About this task: From the listing below, retype exactly the line holding "## 第二十三章 JSON", the line holding "### 24.1 XMLHttpRequest 对象", and the lines between them; skip everything else.

Information given:
^^^^

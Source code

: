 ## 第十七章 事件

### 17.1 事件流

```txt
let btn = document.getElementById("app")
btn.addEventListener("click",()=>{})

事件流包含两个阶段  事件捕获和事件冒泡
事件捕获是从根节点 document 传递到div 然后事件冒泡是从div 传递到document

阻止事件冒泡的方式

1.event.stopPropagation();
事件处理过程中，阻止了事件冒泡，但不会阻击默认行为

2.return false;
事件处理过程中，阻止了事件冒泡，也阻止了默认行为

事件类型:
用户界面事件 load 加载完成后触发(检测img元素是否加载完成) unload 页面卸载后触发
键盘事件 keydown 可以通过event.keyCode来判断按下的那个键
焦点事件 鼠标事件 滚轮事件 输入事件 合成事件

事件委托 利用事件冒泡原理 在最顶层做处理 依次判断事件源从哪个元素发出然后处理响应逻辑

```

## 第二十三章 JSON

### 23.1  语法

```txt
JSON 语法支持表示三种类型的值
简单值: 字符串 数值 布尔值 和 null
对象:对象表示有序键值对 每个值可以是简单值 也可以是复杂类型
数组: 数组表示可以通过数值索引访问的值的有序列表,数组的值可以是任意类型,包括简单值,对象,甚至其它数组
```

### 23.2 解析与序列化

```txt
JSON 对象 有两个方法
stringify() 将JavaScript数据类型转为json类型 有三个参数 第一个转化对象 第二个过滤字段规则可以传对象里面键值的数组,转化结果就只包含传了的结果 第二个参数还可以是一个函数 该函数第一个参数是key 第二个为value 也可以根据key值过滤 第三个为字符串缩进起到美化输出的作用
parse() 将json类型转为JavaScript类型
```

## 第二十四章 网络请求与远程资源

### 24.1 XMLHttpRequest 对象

^^^^

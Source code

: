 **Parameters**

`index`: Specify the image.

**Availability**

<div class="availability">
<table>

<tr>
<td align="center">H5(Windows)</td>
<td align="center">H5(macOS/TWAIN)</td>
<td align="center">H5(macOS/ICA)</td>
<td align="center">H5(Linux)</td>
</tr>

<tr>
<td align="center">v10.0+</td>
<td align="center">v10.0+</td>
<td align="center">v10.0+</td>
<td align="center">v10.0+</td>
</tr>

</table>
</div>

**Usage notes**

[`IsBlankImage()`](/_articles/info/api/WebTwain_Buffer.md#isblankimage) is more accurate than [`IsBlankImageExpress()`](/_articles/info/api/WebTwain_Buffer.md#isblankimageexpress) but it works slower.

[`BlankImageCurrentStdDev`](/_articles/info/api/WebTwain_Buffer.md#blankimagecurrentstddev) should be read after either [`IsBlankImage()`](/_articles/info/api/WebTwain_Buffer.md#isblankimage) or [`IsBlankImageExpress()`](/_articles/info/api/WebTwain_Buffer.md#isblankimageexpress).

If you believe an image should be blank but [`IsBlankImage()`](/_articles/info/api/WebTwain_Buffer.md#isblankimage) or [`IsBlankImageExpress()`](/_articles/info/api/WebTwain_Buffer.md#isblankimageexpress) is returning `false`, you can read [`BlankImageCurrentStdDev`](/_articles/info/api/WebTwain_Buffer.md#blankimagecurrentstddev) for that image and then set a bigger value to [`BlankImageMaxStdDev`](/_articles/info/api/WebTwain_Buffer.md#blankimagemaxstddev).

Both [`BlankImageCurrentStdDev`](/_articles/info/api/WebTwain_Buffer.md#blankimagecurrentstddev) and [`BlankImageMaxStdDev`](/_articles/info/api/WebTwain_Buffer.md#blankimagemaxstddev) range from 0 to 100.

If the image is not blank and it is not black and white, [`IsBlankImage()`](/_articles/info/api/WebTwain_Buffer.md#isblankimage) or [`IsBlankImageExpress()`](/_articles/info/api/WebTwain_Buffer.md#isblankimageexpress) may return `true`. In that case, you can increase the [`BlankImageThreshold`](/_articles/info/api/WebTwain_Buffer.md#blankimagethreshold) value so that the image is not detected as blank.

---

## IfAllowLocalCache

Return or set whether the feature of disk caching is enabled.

^^^^

Answer to the exercise:
## 第二十三章 JSON

### 23.1  语法

```txt
JSON 语法支持表示三种类型的值
简单值: 字符串 数值 布尔值 和 null
对象:对象表示有序键值对 每个值可以是简单值 也可以是复杂类型
数组: 数组表示可以通过数值索引访问的值的有序列表,数组的值可以是任意类型,包括简单值,对象,甚至其它数组
```

### 23.2 解析与序列化

```txt
JSON 对象 有两个方法
stringify() 将JavaScript数据类型转为json类型 有三个参数 第一个转化对象 第二个过滤字段规则可以传对象里面键值的数组,转化结果就只包含传了的结果 第二个参数还可以是一个函数 该函数第一个参数是key 第二个为value 也可以根据key值过滤 第三个为字符串缩进起到美化输出的作用
parse() 将json类型转为JavaScript类型
```

## 第二十四章 网络请求与远程资源

### 24.1 XMLHttpRequest 对象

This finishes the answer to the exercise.